§ INSTRUCTIONS TO FOLLOW:
Print every record below exactly, minus the pictures.

**** SOURCE DATA

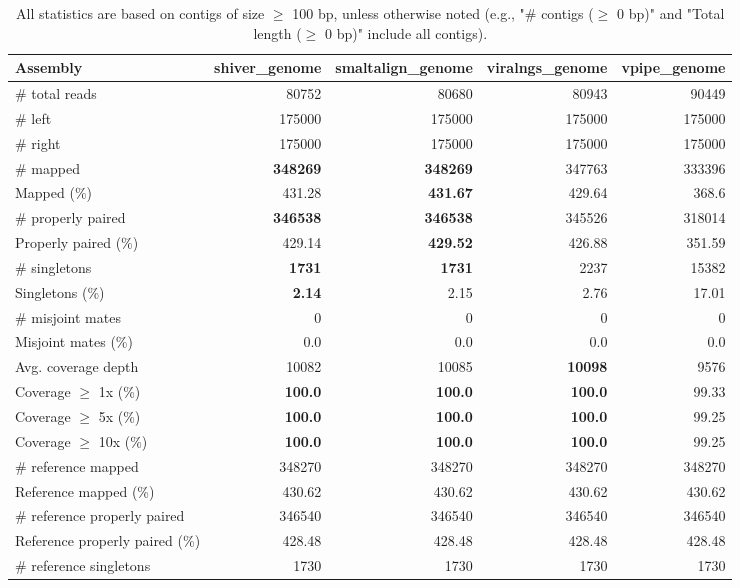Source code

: \documentclass[12pt,a4paper]{article}
\begin{document}
\begin{table}[ht]
\begin{center}
\caption{All statistics are based on contigs of size $\geq$ 100 bp, unless otherwise noted (e.g., "\# contigs ($\geq$ 0 bp)" and "Total length ($\geq$ 0 bp)" include all contigs).}
\begin{tabular}{|l*{4}{|r}|}
\hline
Assembly & shiver\_genome & smaltalign\_genome & viralngs\_genome & vpipe\_genome \\ \hline
\# total reads & 80752 & 80680 & 80943 & 90449 \\ \hline
\# left & 175000 & 175000 & 175000 & 175000 \\ \hline
\# right & 175000 & 175000 & 175000 & 175000 \\ \hline
\# mapped & {\bf 348269} & {\bf 348269} & 347763 & 333396 \\ \hline
Mapped (\%) & 431.28 & {\bf 431.67} & 429.64 & 368.6 \\ \hline
\# properly paired & {\bf 346538} & {\bf 346538} & 345526 & 318014 \\ \hline
Properly paired (\%) & 429.14 & {\bf 429.52} & 426.88 & 351.59 \\ \hline
\# singletons & {\bf 1731} & {\bf 1731} & 2237 & 15382 \\ \hline
Singletons (\%) & {\bf 2.14} & 2.15 & 2.76 & 17.01 \\ \hline
\# misjoint mates & 0 & 0 & 0 & 0 \\ \hline
Misjoint mates (\%) & 0.0 & 0.0 & 0.0 & 0.0 \\ \hline
Avg. coverage depth & 10082 & 10085 & {\bf 10098} & 9576 \\ \hline
Coverage $\geq$ 1x (\%) & {\bf 100.0} & {\bf 100.0} & {\bf 100.0} & 99.33 \\ \hline
Coverage $\geq$ 5x (\%) & {\bf 100.0} & {\bf 100.0} & {\bf 100.0} & 99.25 \\ \hline
Coverage $\geq$ 10x (\%) & {\bf 100.0} & {\bf 100.0} & {\bf 100.0} & 99.25 \\ \hline
\# reference mapped & 348270 & 348270 & 348270 & 348270 \\ \hline
Reference mapped (\%) & 430.62 & 430.62 & 430.62 & 430.62 \\ \hline
\# reference properly paired & 346540 & 346540 & 346540 & 346540 \\ \hline
Reference properly paired (\%) & 428.48 & 428.48 & 428.48 & 428.48 \\ \hline
\# reference singletons & 1730 & 1730 & 1730 & 1730 \\ \hline

\end{tabular}
\end{center}
\end{table}
\end{document}
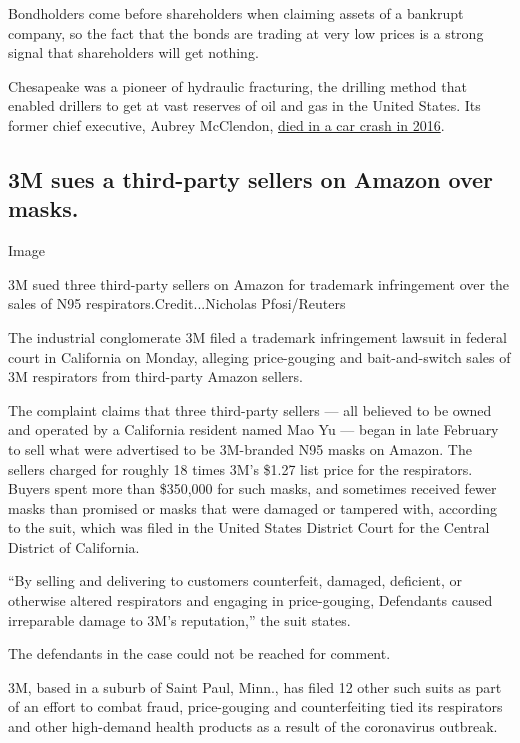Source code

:Bondholders come before shareholders when claiming assets of a bankrupt
company, so the fact that the bonds are trading at very low prices is a
strong signal that shareholders will get nothing.

Chesapeake was a pioneer of hydraulic fracturing, the drilling method
that enabled drillers to get at vast reserves of oil and gas in the
United States. Its former chief executive, Aubrey McClendon,
\href{https://www.nytimes3xbfgragh.onion/2016/03/04/business/energy-environment/aubrey-mcclendon-restless-and-reckless-wildcatter-was-deal-making-to-the-end.html}{died
in a car crash in 2016}.

\hypertarget{3m-sues-a-third-party-sellers-on-amazon-over-masks}{%
\subsection{3M sues a third-party sellers on Amazon over
masks.}\label{3m-sues-a-third-party-sellers-on-amazon-over-masks}}

Image

3M sued three third-party sellers on Amazon for trademark infringement
over the sales of N95 respirators.Credit...Nicholas Pfosi/Reuters

The industrial conglomerate 3M filed a trademark infringement lawsuit in
federal court in California on Monday, alleging price-gouging and
bait-and-switch sales of 3M respirators from third-party Amazon sellers.

The complaint claims that three third-party sellers --- all believed to
be owned and operated by a California resident named Mao Yu --- began in
late February to sell what were advertised to be 3M-branded N95 masks on
Amazon. The sellers charged for roughly 18 times 3M's \$1.27 list price
for the respirators. Buyers spent more than \$350,000 for such masks,
and sometimes received fewer masks than promised or masks that were
damaged or tampered with, according to the suit, which was filed in the
United States District Court for the Central District of California.

``By selling and delivering to customers counterfeit, damaged,
deficient, or otherwise altered respirators and engaging in
price-gouging, Defendants caused irreparable damage to 3M's
reputation,'' the suit states.

The defendants in the case could not be reached for comment.

3M, based in a suburb of Saint Paul, Minn., has filed 12 other such
suits as part of an effort to combat fraud, price-gouging and
counterfeiting tied its respirators and other high-demand health
products as a result of the coronavirus outbreak.

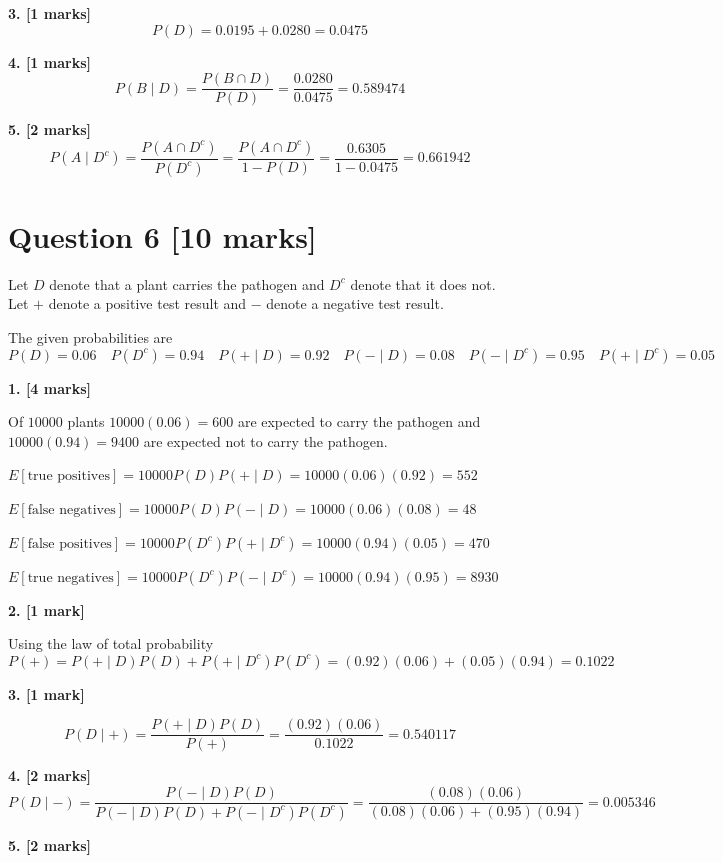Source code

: \documentclass[10pt,letterpaper]{article}
\begin{document}
\textbf{3. [1 marks]}
$$P(D)=0.0195+0.0280=\boxed{0.0475}$$

\textbf{4. [1 marks]}
$$P(B\mid D)=\frac{P(B\cap D)}{P(D)}=\frac{0.0280}{0.0475}=\boxed{0.589474}$$

\textbf{5. [2 marks]}
$$P(A\mid D^c)=\frac{P(A\cap D^c)}{P(D^c)}=\frac{P(A\cap D^c)}{1-P(D)}=\frac{0.6305}{1-0.0475}=\boxed{0.661942}$$


\section*{Question 6 \hfill [10 marks]}

Let \(D\) denote that a plant carries the pathogen and \(D^c\) denote that it does not. Let \(+\) denote a positive test result and \(-\) denote a negative test result.

The given probabilities are
$$P(D)=0.06 \quad P(D^c)=0.94 \quad P(+\mid D)=0.92 \quad P(-\mid D)=0.08 \quad P(-\mid D^c)=0.95 \quad P(+\mid D^c)=0.05$$

\textbf{1. [4 marks]}

Of \(10000\) plants $10000(0.06)=600$ are expected to carry the pathogen and $10000(0.94)=9400$ are expected not to carry the pathogen. 

$E[\text{true positives}] = 10000P(D)P(+\mid D)=10000(0.06)(0.92)=\boxed{552}$

$E[\text{false negatives}] =10000P(D)P(-\mid D)=10000(0.06)(0.08)=\boxed{48}$

$E[\text{false positives}] =10000P(D^c)P(+\mid D^c)=10000(0.94)(0.05)=\boxed{470}$

$E[\text{true negatives}] =10000P(D^c)P(-\mid D^c)=10000(0.94)(0.95)=\boxed{8930}$

\textbf{2. [1 mark]}

Using the law of total probability
$$P(+)=P(+\mid D)P(D)+P(+\mid D^c)P(D^c)=(0.92)(0.06)+(0.05)(0.94)=\boxed{0.1022}$$

\textbf{3. [1 mark]}

$$P(D\mid +)=\frac{P(+\mid D)P(D)}{P(+)}=\frac{(0.92)(0.06)}{0.1022}=\boxed{0.540117}$$

\textbf{4. [2 marks]}
$$P(D\mid -)=\frac{P(-\mid D)P(D)}{P(-\mid D)P(D)+P(-\mid D^c)P(D^c)}=\frac{(0.08)(0.06)}{(0.08)(0.06)+(0.95)(0.94)}=\boxed{0.005346}$$

\textbf{5. [2 marks]}
\end{document}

********

§ OUTPUT OF THE EXERCISE:
Source code

: \documentclass[12pt,a4paper]{article}
\begin{document}
\begin{table}[ht]
\begin{center}
\caption{All statistics are based on contigs of size $\geq$ 100 bp, unless otherwise noted (e.g., "\# contigs ($\geq$ 0 bp)" and "Total length ($\geq$ 0 bp)" include all contigs).}
\begin{tabular}{|l*{4}{|r}|}
\hline
Assembly & shiver\_genome & smaltalign\_genome & viralngs\_genome & vpipe\_genome \\ \hline
\# total reads & 80752 & 80680 & 80943 & 90449 \\ \hline
\# left & 175000 & 175000 & 175000 & 175000 \\ \hline
\# right & 175000 & 175000 & 175000 & 175000 \\ \hline
\# mapped & {\bf 348269} & {\bf 348269} & 347763 & 333396 \\ \hline
Mapped (\%) & 431.28 & {\bf 431.67} & 429.64 & 368.6 \\ \hline
\# properly paired & {\bf 346538} & {\bf 346538} & 345526 & 318014 \\ \hline
Properly paired (\%) & 429.14 & {\bf 429.52} & 426.88 & 351.59 \\ \hline
\# singletons & {\bf 1731} & {\bf 1731} & 2237 & 15382 \\ \hline
Singletons (\%) & {\bf 2.14} & 2.15 & 2.76 & 17.01 \\ \hline
\# misjoint mates & 0 & 0 & 0 & 0 \\ \hline
Misjoint mates (\%) & 0.0 & 0.0 & 0.0 & 0.0 \\ \hline
Avg. coverage depth & 10082 & 10085 & {\bf 10098} & 9576 \\ \hline
Coverage $\geq$ 1x (\%) & {\bf 100.0} & {\bf 100.0} & {\bf 100.0} & 99.33 \\ \hline
Coverage $\geq$ 5x (\%) & {\bf 100.0} & {\bf 100.0} & {\bf 100.0} & 99.25 \\ \hline
Coverage $\geq$ 10x (\%) & {\bf 100.0} & {\bf 100.0} & {\bf 100.0} & 99.25 \\ \hline
\# reference mapped & 348270 & 348270 & 348270 & 348270 \\ \hline
Reference mapped (\%) & 430.62 & 430.62 & 430.62 & 430.62 \\ \hline
\# reference properly paired & 346540 & 346540 & 346540 & 346540 \\ \hline
Reference properly paired (\%) & 428.48 & 428.48 & 428.48 & 428.48 \\ \hline
\# reference singletons & 1730 & 1730 & 1730 & 1730 \\ \hline

\end{tabular}
\end{center}
\end{table}
\end{document}
Source code

:Bondholders come before shareholders when claiming assets of a bankrupt
company, so the fact that the bonds are trading at very low prices is a
strong signal that shareholders will get nothing.

Chesapeake was a pioneer of hydraulic fracturing, the drilling method
that enabled drillers to get at vast reserves of oil and gas in the
United States. Its former chief executive, Aubrey McClendon,
\href{https://www.nytimes3xbfgragh.onion/2016/03/04/business/energy-environment/aubrey-mcclendon-restless-and-reckless-wildcatter-was-deal-making-to-the-end.html}{died
in a car crash in 2016}.

\hypertarget{3m-sues-a-third-party-sellers-on-amazon-over-masks}{%
\subsection{3M sues a third-party sellers on Amazon over
masks.}\label{3m-sues-a-third-party-sellers-on-amazon-over-masks}}

Image

3M sued three third-party sellers on Amazon for trademark infringement
over the sales of N95 respirators.Credit...Nicholas Pfosi/Reuters

The industrial conglomerate 3M filed a trademark infringement lawsuit in
federal court in California on Monday, alleging price-gouging and
bait-and-switch sales of 3M respirators from third-party Amazon sellers.

The complaint claims that three third-party sellers --- all believed to
be owned and operated by a California resident named Mao Yu --- began in
late February to sell what were advertised to be 3M-branded N95 masks on
Amazon. The sellers charged for roughly 18 times 3M's \$1.27 list price
for the respirators. Buyers spent more than \$350,000 for such masks,
and sometimes received fewer masks than promised or masks that were
damaged or tampered with, according to the suit, which was filed in the
United States District Court for the Central District of California.

``By selling and delivering to customers counterfeit, damaged,
deficient, or otherwise altered respirators and engaging in
price-gouging, Defendants caused irreparable damage to 3M's
reputation,'' the suit states.

The defendants in the case could not be reached for comment.

3M, based in a suburb of Saint Paul, Minn., has filed 12 other such
suits as part of an effort to combat fraud, price-gouging and
counterfeiting tied its respirators and other high-demand health
products as a result of the coronavirus outbreak.

Source code

: \documentclass[10pt,letterpaper]{article}
\begin{document}
\textbf{3. [1 marks]}
$$P(D)=0.0195+0.0280=\boxed{0.0475}$$

\textbf{4. [1 marks]}
$$P(B\mid D)=\frac{P(B\cap D)}{P(D)}=\frac{0.0280}{0.0475}=\boxed{0.589474}$$

\textbf{5. [2 marks]}
$$P(A\mid D^c)=\frac{P(A\cap D^c)}{P(D^c)}=\frac{P(A\cap D^c)}{1-P(D)}=\frac{0.6305}{1-0.0475}=\boxed{0.661942}$$


\section*{Question 6 \hfill [10 marks]}

Let \(D\) denote that a plant carries the pathogen and \(D^c\) denote that it does not. Let \(+\) denote a positive test result and \(-\) denote a negative test result.

The given probabilities are
$$P(D)=0.06 \quad P(D^c)=0.94 \quad P(+\mid D)=0.92 \quad P(-\mid D)=0.08 \quad P(-\mid D^c)=0.95 \quad P(+\mid D^c)=0.05$$

\textbf{1. [4 marks]}

Of \(10000\) plants $10000(0.06)=600$ are expected to carry the pathogen and $10000(0.94)=9400$ are expected not to carry the pathogen. 

$E[\text{true positives}] = 10000P(D)P(+\mid D)=10000(0.06)(0.92)=\boxed{552}$

$E[\text{false negatives}] =10000P(D)P(-\mid D)=10000(0.06)(0.08)=\boxed{48}$

$E[\text{false positives}] =10000P(D^c)P(+\mid D^c)=10000(0.94)(0.05)=\boxed{470}$

$E[\text{true negatives}] =10000P(D^c)P(-\mid D^c)=10000(0.94)(0.95)=\boxed{8930}$

\textbf{2. [1 mark]}

Using the law of total probability
$$P(+)=P(+\mid D)P(D)+P(+\mid D^c)P(D^c)=(0.92)(0.06)+(0.05)(0.94)=\boxed{0.1022}$$

\textbf{3. [1 mark]}

$$P(D\mid +)=\frac{P(+\mid D)P(D)}{P(+)}=\frac{(0.92)(0.06)}{0.1022}=\boxed{0.540117}$$

\textbf{4. [2 marks]}
$$P(D\mid -)=\frac{P(-\mid D)P(D)}{P(-\mid D)P(D)+P(-\mid D^c)P(D^c)}=\frac{(0.08)(0.06)}{(0.08)(0.06)+(0.95)(0.94)}=\boxed{0.005346}$$

\textbf{5. [2 marks]}
\end{document}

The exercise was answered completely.